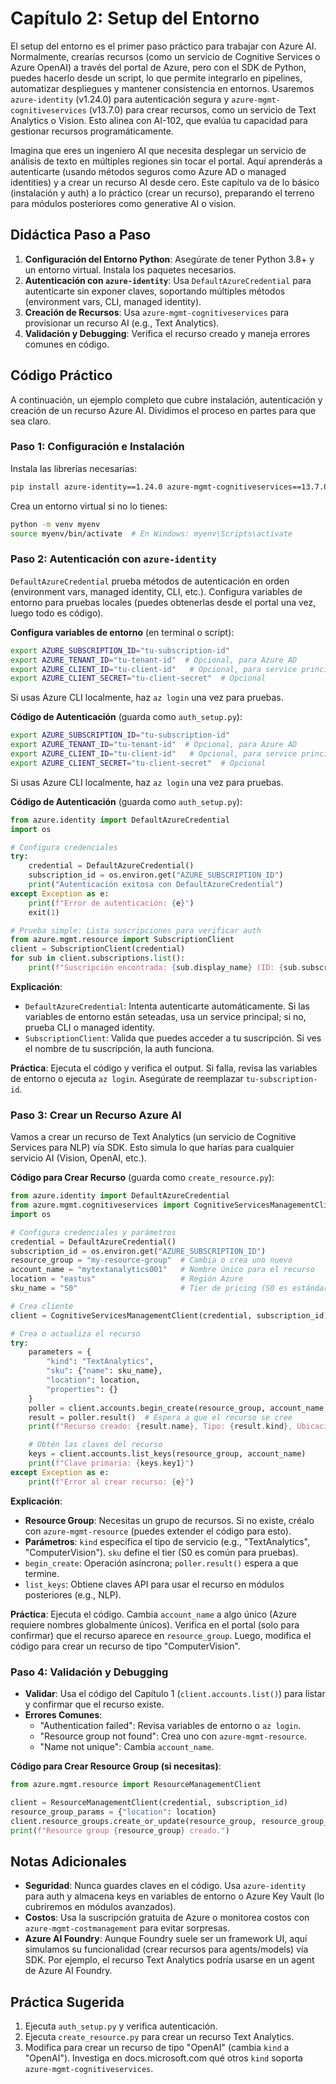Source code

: # Capítulo 2: Setup del Entorno

El setup del entorno es el primer paso práctico para trabajar con Azure AI. Normalmente, crearías recursos (como un servicio de Cognitive Services o Azure OpenAI) a través del portal de Azure, pero con el SDK de Python, puedes hacerlo desde un script, lo que permite integrarlo en pipelines, automatizar despliegues y mantener consistencia en entornos. Usaremos `azure-identity` (v1.24.0) para autenticación segura y `azure-mgmt-cognitiveservices` (v13.7.0) para crear recursos, como un servicio de Text Analytics o Vision. Esto alinea con AI-102, que evalúa tu capacidad para gestionar recursos programáticamente.

Imagina que eres un ingeniero AI que necesita desplegar un servicio de análisis de texto en múltiples regiones sin tocar el portal. Aquí aprenderás a autenticarte (usando métodos seguros como Azure AD o managed identities) y a crear un recurso AI desde cero. Este capítulo va de lo básico (instalación y auth) a lo práctico (crear un recurso), preparando el terreno para módulos posteriores como generative AI o vision.

## Didáctica Paso a Paso

1. **Configuración del Entorno Python**: Asegúrate de tener Python 3.8+ y un entorno virtual. Instala los paquetes necesarios.
2. **Autenticación con `azure-identity`**: Usa `DefaultAzureCredential` para autenticarte sin exponer claves, soportando múltiples métodos (environment vars, CLI, managed identity).
3. **Creación de Recursos**: Usa `azure-mgmt-cognitiveservices` para provisionar un recurso AI (e.g., Text Analytics).
4. **Validación y Debugging**: Verifica el recurso creado y maneja errores comunes en código.

## Código Práctico

A continuación, un ejemplo completo que cubre instalación, autenticación y creación de un recurso Azure AI. Dividimos el proceso en partes para que sea claro.

### Paso 1: Configuración e Instalación

Instala las librerías necesarias:

```bash
pip install azure-identity==1.24.0 azure-mgmt-cognitiveservices==13.7.0 azure-core==1.35.0
```

Crea un entorno virtual si no lo tienes:

```bash
python -m venv myenv
source myenv/bin/activate  # En Windows: myenv\Scripts\activate
```

### Paso 2: Autenticación con `azure-identity`

`DefaultAzureCredential` prueba métodos de autenticación en orden (environment vars, managed identity, CLI, etc.). Configura variables de entorno para pruebas locales (puedes obtenerlas desde el portal una vez, luego todo es código).

**Configura variables de entorno** (en terminal o script):

```bash
export AZURE_SUBSCRIPTION_ID="tu-subscription-id"
export AZURE_TENANT_ID="tu-tenant-id"  # Opcional, para Azure AD
export AZURE_CLIENT_ID="tu-client-id"   # Opcional, para service principal
export AZURE_CLIENT_SECRET="tu-client-secret"  # Opcional
```

Si usas Azure CLI localmente, haz `az login` una vez para pruebas.

**Código de Autenticación** (guarda como `auth_setup.py`):

```bash
export AZURE_SUBSCRIPTION_ID="tu-subscription-id"
export AZURE_TENANT_ID="tu-tenant-id"  # Opcional, para Azure AD
export AZURE_CLIENT_ID="tu-client-id"   # Opcional, para service principal
export AZURE_CLIENT_SECRET="tu-client-secret"  # Opcional
```

Si usas Azure CLI localmente, haz `az login` una vez para pruebas.

**Código de Autenticación** (guarda como `auth_setup.py`):

```python
from azure.identity import DefaultAzureCredential
import os

# Configura credenciales
try:
    credential = DefaultAzureCredential()
    subscription_id = os.environ.get("AZURE_SUBSCRIPTION_ID")
    print("Autenticación exitosa con DefaultAzureCredential")
except Exception as e:
    print(f"Error de autenticación: {e}")
    exit(1)

# Prueba simple: Lista suscripciones para verificar auth
from azure.mgmt.resource import SubscriptionClient
client = SubscriptionClient(credential)
for sub in client.subscriptions.list():
    print(f"Suscripción encontrada: {sub.display_name} (ID: {sub.subscription_id})")
```

**Explicación**:

- `DefaultAzureCredential`: Intenta autenticarte automáticamente. Si las variables de entorno están seteadas, usa un service principal; si no, prueba CLI o managed identity.
- `SubscriptionClient`: Valida que puedes acceder a tu suscripción. Si ves el nombre de tu suscripción, la auth funciona.

**Práctica**: Ejecuta el código y verifica el output. Si falla, revisa las variables de entorno o ejecuta `az login`. Asegúrate de reemplazar `tu-subscription-id`.

### Paso 3: Crear un Recurso Azure AI

Vamos a crear un recurso de Text Analytics (un servicio de Cognitive Services para NLP) vía SDK. Esto simula lo que harías para cualquier servicio AI (Vision, OpenAI, etc.).

**Código para Crear Recurso** (guarda como `create_resource.py`):

```python
from azure.identity import DefaultAzureCredential
from azure.mgmt.cognitiveservices import CognitiveServicesManagementClient
import os

# Configura credenciales y parámetros
credential = DefaultAzureCredential()
subscription_id = os.environ.get("AZURE_SUBSCRIPTION_ID")
resource_group = "my-resource-group"  # Cambia o crea uno nuevo
account_name = "mytextanalytics001"   # Nombre único para el recurso
location = "eastus"                   # Región Azure
sku_name = "S0"                       # Tier de pricing (S0 es estándar)

# Crea cliente
client = CognitiveServicesManagementClient(credential, subscription_id)

# Crea o actualiza el recurso
try:
    parameters = {
        "kind": "TextAnalytics",
        "sku": {"name": sku_name},
        "location": location,
        "properties": {}
    }
    poller = client.accounts.begin_create(resource_group, account_name, parameters)
    result = poller.result()  # Espera a que el recurso se cree
    print(f"Recurso creado: {result.name}, Tipo: {result.kind}, Ubicación: {result.location}")

    # Obtén las claves del recurso
    keys = client.accounts.list_keys(resource_group, account_name)
    print(f"Clave primaria: {keys.key1}")
except Exception as e:
    print(f"Error al crear recurso: {e}")
```

**Explicación**:

- **Resource Group**: Necesitas un grupo de recursos. Si no existe, créalo con `azure-mgmt-resource` (puedes extender el código para esto).
- **Parámetros**: `kind` especifica el tipo de servicio (e.g., "TextAnalytics", "ComputerVision"). `sku` define el tier (S0 es común para pruebas).
- `begin_create`: Operación asíncrona; `poller.result()` espera a que termine.
- `list_keys`: Obtiene claves API para usar el recurso en módulos posteriores (e.g., NLP).

**Práctica**: Ejecuta el código. Cambia `account_name` a algo único (Azure requiere nombres globalmente únicos). Verifica en el portal (solo para confirmar) que el recurso aparece en `resource_group`. Luego, modifica el código para crear un recurso de tipo "ComputerVision".

### Paso 4: Validación y Debugging

- **Validar**: Usa el código del Capítulo 1 (`client.accounts.list()`) para listar y confirmar que el recurso existe.
- **Errores Comunes**:
  - "Authentication failed": Revisa variables de entorno o `az login`.
  - "Resource group not found": Crea uno con `azure-mgmt-resource`.
  - "Name not unique": Cambia `account_name`.

**Código para Crear Resource Group (si necesitas)**:

```python
from azure.mgmt.resource import ResourceManagementClient

client = ResourceManagementClient(credential, subscription_id)
resource_group_params = {"location": location}
client.resource_groups.create_or_update(resource_group, resource_group_params)
print(f"Resource group {resource_group} creado.")
```

## Notas Adicionales

- **Seguridad**: Nunca guardes claves en el código. Usa `azure-identity` para auth y almacena keys en variables de entorno o Azure Key Vault (lo cubriremos en módulos avanzados).
- **Costos**: Usa la suscripción gratuita de Azure o monitorea costos con `azure-mgmt-costmanagement` para evitar sorpresas.
- **Azure AI Foundry**: Aunque Foundry suele ser un framework UI, aquí simulamos su funcionalidad (crear recursos para agents/models) vía SDK. Por ejemplo, el recurso Text Analytics podría usarse en un agent de Azure AI Foundry.

## Práctica Sugerida

1. Ejecuta `auth_setup.py` y verifica autenticación.
2. Ejecuta `create_resource.py` para crear un recurso Text Analytics.
3. Modifica para crear un recurso de tipo "OpenAI" (cambia `kind` a "OpenAI"). Investiga en docs.microsoft.com qué otros `kind` soporta `azure-mgmt-cognitiveservices`.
────────────────
PROBLEM REQUIREMENTS: The result should be every line of the material that contains the word "módulos", so copy those lines.

RESULT OF THE TASK:
Imagina que eres un ingeniero AI que necesita desplegar un servicio de análisis de texto en múltiples regiones sin tocar el portal. Aquí aprenderás a autenticarte (usando métodos seguros como Azure AD o managed identities) y a crear un recurso AI desde cero. Este capítulo va de lo básico (instalación y auth) a lo práctico (crear un recurso), preparando el terreno para módulos posteriores como generative AI o vision.
- `list_keys`: Obtiene claves API para usar el recurso en módulos posteriores (e.g., NLP).
- **Seguridad**: Nunca guardes claves en el código. Usa `azure-identity` para auth y almacena keys en variables de entorno o Azure Key Vault (lo cubriremos en módulos avanzados).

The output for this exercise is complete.